(Fotografía: Iván Castiblanco Ramirez). |
Quien diga que el amor tiene una única trayectoria, sólo se ama a sí mismo. La verdad es bien diferente: cada amor que comienza es un ejemplo aleatorio de una categoría universal que no existe. El amor a la humanidad es una manera solapada de no amar a nadie. El amor a la verdad es recibir las verdades que otros nos ofrecen. El amor hacia una única persona podría ser la forma más mezquina de habitar el universo.
Si un amor se fragmentara, como lo hace una luz, por ejemplo, el prisma no ofrecería colores sino partes aleatorias de diferentes cuerpos: una mano específica –o incluso sus dedos sueltos-, unos ojos concretos de tonalidades imprecisas, una piel detallada, una frente o una espalda determinadas. El amor es como un arte figurativo: se compone un cuerpo con partes de cuerpos casi reales, quizá puramente inventados.
El amor no es útil, ni poderoso, ni cortés. Ocurre con el amor lo mismo que con casi todas las cosas que están allí, porque sí, en la naturaleza: una tempestad, un relámpago, la aridez, la escarpada montaña, la fluidez del río, el vuelo del pájaro, el costado visible de la luna, la planicie, el agujero de ozono, un destello, una vid que se seca, el aire que ahoga, la brisa que danza, los soles, la tormenta, la fruta mordida, la serpiente que acecha. Si dos personas planifican su amor, lo detallan, lo consignan, es posible que su conocimiento los arranque de la naturaleza y los arroje al interior de una despiadada máquina. Si dos personas no quisieran planear su amor, deberán vivir cerca del mar o al pie de una montaña y bien lejos de un templo, de un cuartel del ejército o de un acantilado.
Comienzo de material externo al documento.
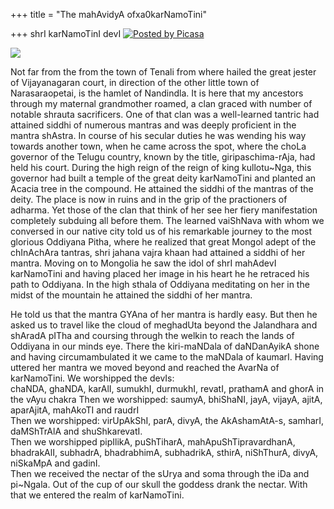 +++
title = "The mahAvidyA ofxa0karNamoTini"

+++
shrI karNamoTinI devI [![Posted by
Picasa](https://i1.wp.com/photos1.blogger.com/pbp.gif)](http://picasa.google.com/blogger/)

[![](https://i2.wp.com/photos1.blogger.com/hello/133/1300/400/karNamoTini2.jpg)](http://photos1.blogger.com/hello/133/1300/640/karNamoTini2.jpg)

Not far from the from the town of Tenali from where hailed the great
jester of Vijayanagaran court, in direction of the other little town of
Narasaraopetai, is the hamlet of Nandindla. It is here that my ancestors
through my maternal grandmother roamed, a clan graced with number of
notable shrauta sacrificers. One of that clan was a well-learned tantric
had attained siddhi of numerous mantras and was deeply proficient in the
mantra shAstra. In course of his secular duties he was wending his way
towards another town, when he came across the spot, where the choLa
governor of the Telugu country, known by the title, giripaschima-rAja,
had held his court. During the high reign of the reign of king
kullotu\~Nga, this governor had built a temple of the great deity
karNamoTini and planted an Acacia tree in the compound. He attained the
siddhi of the mantras of the deity. The place is now in ruins and in the
grip of the practioners of adharma. Yet those of the clan that think of
her see her fiery manifestation completely subduing all before them. The
learned vaiShNava with whom we conversed in our native city told us of
his remarkable journey to the most glorious Oddiyana Pitha, where he
realized that great Mongol adept of the chInAchAra tantras, shri jahana
vajra khaan had attained a siddhi of her mantra. Moving on to Mongolia
he saw the idol of shrI mahAdevI karNamoTini and having placed her image
in his heart he he retraced his path to Oddiyana. In the high sthala of
Oddiyana meditating on her in the midst of the mountain he attained the
siddhi of her mantra.

He told us that the mantra GYAna of her mantra is hardly easy. But then
he asked us to travel like the cloud of meghadUta beyond the Jalandhara
and shAradA pITha and coursing through the welkin to reach the lands of
Oddiyana in our minds eye. There the kiri-maNDala of daNDanAyikA shone
and having circumambulated it we came to the maNDala of kaumarI. Having
uttered her mantra we moved beyond and reached the AvarNa of
karNamoTini. We worshipped the devIs:  
chaNDA, ghaNDA, karAlI, sumukhI, durmukhI, revatI, prathamA and ghorA in
the vAyu chakra Then we worshipped: saumyA, bhiShaNI, jayA, vijayA,
ajitA, aparAjitA, mahAkoTI and raudrI  
Then we worshipped: virUpAkShI, parA, divyA, the AkAshamAtA-s, samharI,
daMShTrAlA and shuShkarevatI.  
Then we worshipped pipIlikA, puShTiharA, mahApuShTipravardhanA,
bhadrakAlI, subhadrA, bhadrabhimA, subhadrikA, sthirA, niShThurA, divyA,
niSkaMpA and gadinI.  
Then we received the nectar of the sUrya and soma through the iDa and
pi\~Ngala. Out of the cup of our skull the goddess drank the nectar.
With that we entered the realm of karNamoTini.

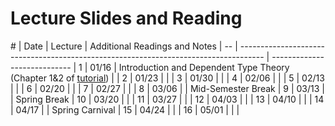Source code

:Lecture Slides and Reading
==========================

\# | Date  | Lecture                                                                      | Additional Readings and Notes |
-- | ------------------------------------------------------------------------------------ | ----------------------------  |
1  | 01/16 | Introduction and Dependent Type Theory (Chapter 1&2 of [tutorial][tutorial]) |                               |
2  | 01/23 |                                                                              |                               |
3  | 01/30 |                                                                              |                               |
4  | 02/06 |                                                                              |                               |
5  | 02/13 |                                                                              |                               |
6  | 02/20 |                                                                              |                               |
7  | 02/27 |                                                                              |                               |
8  | 03/06 |                                                                              | Mid-Semester Break            |
9  | 03/13 |                                                                              | Spring Break                  |
10 | 03/20 |                                                                              |                               |
11 | 03/27 |                                                                              |                               |
12 | 04/03 |                                                                              |                               |
13 | 04/10 |                                                                              |                               |
14 | 04/17 |                                                                              | Spring Carnival               |
15 | 04/24 |                                                                              |                               |
16 | 05/01 |                                                                              |                               |

[tutorial]: https://leanprover.github.io/tutorial
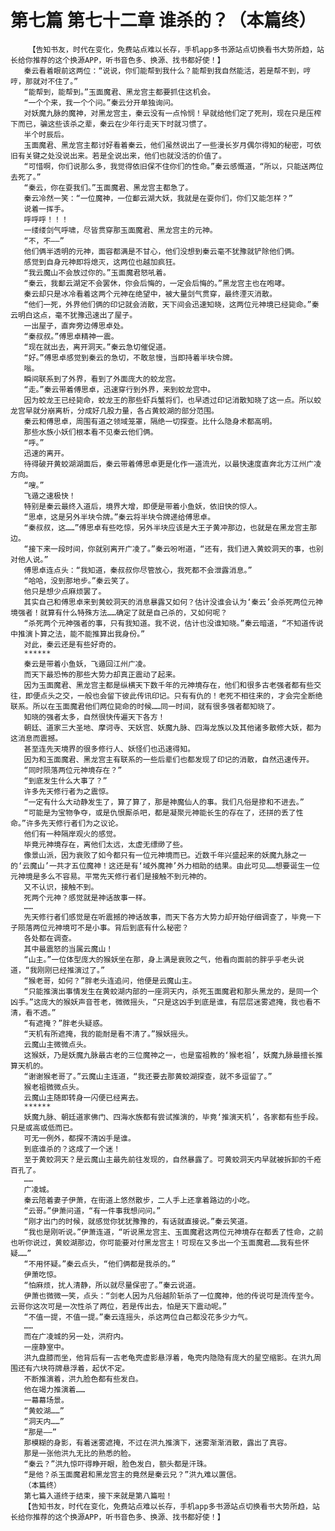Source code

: # 第七篇 第七十二章 谁杀的？（本篇终）
        【告知书友，时代在变化，免费站点难以长存，手机app多书源站点切换看书大势所趋，站长给你推荐的这个换源APP，听书音色多、换源、找书都好使！】
       秦云看着眼前这两位：“说说，你们能帮到我什么？能帮到我自然能活，若是帮不到，哼哼，那就对不住了。”
       “能帮到，能帮到。”玉面魔君、黑龙宫主都要抓住这机会。
       “一个个来，我一个个问。”秦云分开单独询问。
       对妖魔九脉的魔神，对黑龙宫主，秦云没有一点怜悯！早就给他们定了死刑，现在只是压榨下而已，骗这些该杀之辈，秦云在少年行走天下时就习惯了。
       半个时辰后。
       玉面魔君、黑龙宫主都讨好看着秦云，他们虽然说出了一些漫长岁月偶尔得知的秘密，可依旧有关键之处没说出来。若是全说出来，他们也就没活的价值了。
       “可惜啊，你们说那么多，我觉得依旧保不住你们的性命。”秦云感慨道，“所以，只能送两位去死了。”
       “秦云，你在耍我们。”玉面魔君、黑龙宫主都急了。
       秦云冷然一笑：“一位魔神，一位鄱云湖大妖，我就是在耍你们，你们又能怎样？”
       说着一挥手。
       呼呼呼！！！
       一缕缕剑气呼啸，尽皆贯穿那玉面魔君、黑龙宫主的元神。
       “不，不——”
       他们俩半透明的元神，面容都满是不甘心，他们没想到秦云毫不犹豫就铲除他们俩。
       感觉到自身元神即将熄灭，这两位也越加疯狂。
       “我云魔山不会放过你的。”玉面魔君怒吼着。
       “秦云，我鄱云湖定不会罢休，你会后悔的，一定会后悔的。”黑龙宫主也在咆哮。
       秦云却只是冰冷看着这两个元神在绝望中，被大量剑气贯穿，最终湮灭消散。
       “他们一死，外界他们俩的印记就会消散，天下间会迅速知晓，这两位元神境已经毙命。”秦云明白这点，毫不犹豫迅速出了屋子。
       一出屋子，直奔旁边傅思卓处。
       “秦叔叔。”傅思卓精神一震。
       “现在就出去，离开洞天。”秦云急切催促道。
       “好。”傅思卓感觉到秦云的急切，不敢怠慢，当即持着半块令牌。
       嗡。
       瞬间联系到了外界，看到了外面庞大的蛟龙宫。
       “走。”秦云带着傅思卓，迅速穿行到外界，来到蛟龙宫中。
       因为蛟龙王已经毙命，蛟龙王的那些虾兵蟹将们，也早透过印记消散知晓了这一点。所以蛟龙宫早就分崩离析，分成好几股力量，各占黄蛟湖的部分范围。
       秦云和傅思卓，周围有道之领域笼罩，隔绝一切探查。比什么隐身术都高明。
       那些水族小妖们根本看不见秦云他们俩。
       “呼。”
       迅速的离开。
       待得破开黄蛟湖湖面后，秦云带着傅思卓更是化作一道流光，以最快速度直奔北方江州广凌方向。
       “嗖。”
       飞遁之速极快！
       特别是秦云最终入道后，境界大增，即便是带着小鱼妖，依旧快的惊人。
       “思卓，这是另外半块令牌。”秦云将半块令牌递给傅思卓。
       “秦叔叔，这……”傅思卓有些吃惊，另外半块应该是大王子黄冲那边，也就是在黑龙宫主那边。
       “接下来一段时间，你就别离开广凌了。”秦云吩咐道，“还有，我们进入黄蛟洞天的事，也别对他人说。”
       傅思卓连点头：“我知道，秦叔叔你尽管放心，我死都不会泄露消息。”
       “哈哈，没到那地步。”秦云笑了。
       他只是想少点麻烦罢了。
       其实自己和傅思卓来到黄蛟洞天的消息暴露又如何？估计没谁会认为‘秦云’会杀死两位元神境强者！就算有什么特殊方法……确定了就是自己杀的，又如何呢？
       “杀死两个元神强者的事，只有我知道。我不说，估计也没谁知晓。”秦云暗道，“不知道传说中推演卜算之法，能不能推算出我身份。”
       对此，秦云还是有些好奇的。
       ******
       秦云是带着小鱼妖，飞遁回江州广凌。
       而天下最恐怖的那些大势力却真正震动了起来。
       因为玉面魔君、黑龙宫主都是纵横天下数千年的元神境存在，他们和很多古老强者都有些交往，即便点头之交，一般也会留下彼此传讯印记。只有有仇的！老死不相往来的，才会完全断绝联系。所以在玉面魔君他们两位毙命的时候……同一时间，就有很多强者都知晓了。
       知晓的强者太多，自然很快传遍天下各方！
       朝廷、道家三大圣地、摩诃寺、天妖宫、妖魔九脉、四海龙族以及其他诸多散修大妖，都为这消息而震撼。
       甚至连先天境界的很多修行人、妖怪们也迅速得知。
       因为和玉面魔君、黑龙宫主有联系的一些后辈们也都发现了印记的消散，自然迅速传开。
       “同时陨落两位元神境存在？”
       “到底发生什么大事了？”
       许多先天修行者为之震惊。
       “一定有什么大动静发生了，算了算了，那是神魔仙人的事。我们凡俗是掺和不进去。”
       “可能是为宝物争夺，或是仇恨厮杀吧，都是凝聚元神能长生的存在了，还拼的丢了性命。”许多先天修行者们为之议论。
       他们有一种隔岸观火的感觉。
       毕竟元神境存在，离他们太远，太虚无缥缈了些。
       像景山派，因为衰败了如今都只有一位元神境而已。近数千年兴盛起来的妖魔九脉之一的‘云魔山’一共才五位魔神！这还是有‘域外魔神’外力相助的结果。由此可见……想要诞生一位元神境是多么不容易。平常先天修行者们是接触不到元神的。
       又不认识，接触不到。
       死两个元神？感觉就是神话故事一样。
       ……
       先天修行者们感觉是在听震撼的神话故事，而天下各方大势力却开始仔细调查了，毕竟一下子陨落两位元神境可不是小事。背后到底有什么秘密？
       各处都在调查。
       其中最震怒的当属云魔山！
       “山主。”一位体型庞大的猴妖坐在那，身上满是衰败之气，他看向面前的胖乎乎老头说道，“我刚刚已经推演过了。”
       “猴老哥，如何？”胖老头连追问，他便是云魔山主。
       “只能推演出事情发生在黄蛟湖内部的一座洞天内，杀死玉面魔君和那头黑龙的，是同一个凶手。”这庞大的猴妖声音苍老，微微摇头，“只是这凶手到底是谁，有层层迷雾遮掩，我也看不清，看不透。”
       “有遮掩？”胖老头疑惑。
       “天机有所遮掩，我的能耐是看不清了。”猴妖摇头。
       云魔山主微微点头。
       这猴妖，乃是妖魔九脉最古老的三位魔神之一，也是蛮祖教的‘猴老祖’，妖魔九脉最擅长推算天机的。
       “谢谢猴老哥了。”云魔山主连道，“我还要去那黄蛟湖探查，就不多逗留了。”
       猴老祖微微点头。
       云魔山主随即转身一闪便已经离去。
       ******
       妖魔九脉、朝廷道家佛门、四海水族都有尝试推演的，毕竟‘推演天机’，各家都有些手段。只是或高或低而已。
       可无一例外，都探不清凶手是谁。
       到底谁杀的？这成了一个迷！
       至于黄蛟洞天？是云魔山主最先前往发现的，自然暴露了。可黄蛟洞天内早就被拆卸的千疮百孔了。
       ……
       广凌城。
       秦云陪着妻子伊萧，在街道上悠然散步，二人手上还拿着路边的小吃。
       “云哥。”伊萧问道，“有一件事我想问问。”
       “刚才出门的时候，就感觉你犹犹豫豫的，有话就直接说。”秦云笑道。
       “我也是刚听说。”伊萧连道，“听说黑龙宫主、玉面魔君这两位元神境存在都丢了性命，之前也听你说过，黄蛟湖那边，你可能要对付黑龙宫主！可现在又多出一个玉面魔君……我有些怀疑……”
       “不用怀疑。”秦云点头，“他们俩都是我杀的。”
       伊萧吃惊。
       “怕麻烦，扰人清静，所以就尽量保密了。”秦云说道。
       伊萧也微微一笑，点头：“剑老人因为凡俗越阶斩杀了一位魔神，他的传说可是流传至今。云哥你这次可是一次性杀了两位，若是传出去，怕是天下震动呢。”
       “不值一提，不值一提。”秦云连摇头，杀这两位自己都没花多少力气。
       ……
       而在广凌城的另一处，洪府内。
       一座静室中。
       洪九盘膝而坐，他背后有一古老龟壳虚影悬浮着，龟壳内隐隐有庞大的星空缩影。在洪九周围还有六块符牌悬浮着，起伏不定。
       不断推演着，洪九脸色都有些发白。
       他在竭力推演着……
       一幕幕场景。
       “黄蛟湖……”
       “洞天内……”
       “那是——”
       那模糊的身影，有着迷雾遮掩，不过在洪九推演下，迷雾渐渐消散，露出了真容。
       那是一张他洪九无比的熟悉的脸。
       “秦云？”洪九惊吓得睁开眼，脸色发白，额头都是汗珠。
       “是他？杀玉面魔君和黑龙宫主的竟然是秦云兄？”洪九难以置信。
       （本篇终）
       第七篇入道终于结束，接下来就是第八篇啦！
       【告知书友，时代在变化，免费站点难以长存，手机app多书源站点切换看书大势所趋，站长给你推荐的这个换源APP，听书音色多、换源、找书都好使！】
Amarse no es cuestión de proposiciones ni de atracciones ni de voluntades. Los perros y los niños se atraen casi sin proponérselo. Las estrellas están atraídas desde el origen del universo. La atracción entre dos seres ocurre sin que nadie haga nada en concreto: ni piruetas, ni serenatas, ni poemas. Las flores que viven en el campo cantan por lo bajo para no distraer al mundo. Las piedras atraen a los ríos, pero para desviarlos de su cauce. Hay personas que se atraen pero sólo para engañarse. Atraerse es una constatación en el sitio donde estamos, no una acción premeditada a la que nos dirigimos.
Del amor poco se sabe. Y lo poco que se sabe, no haría falta saberlo.
Se sabe que el amor supone su propia curvatura. Un esplendor que no llega a ser tiempo antes de convertirse en polvo, en ráfaga. Se sabe que el amor es huésped de la lluvia porvenir, de una caricia que tendrá como ritmo el universo consecuente. Lo que no se sabe nunca, lo que nunca se sabrá es por qué el amor sí, por qué el amor no.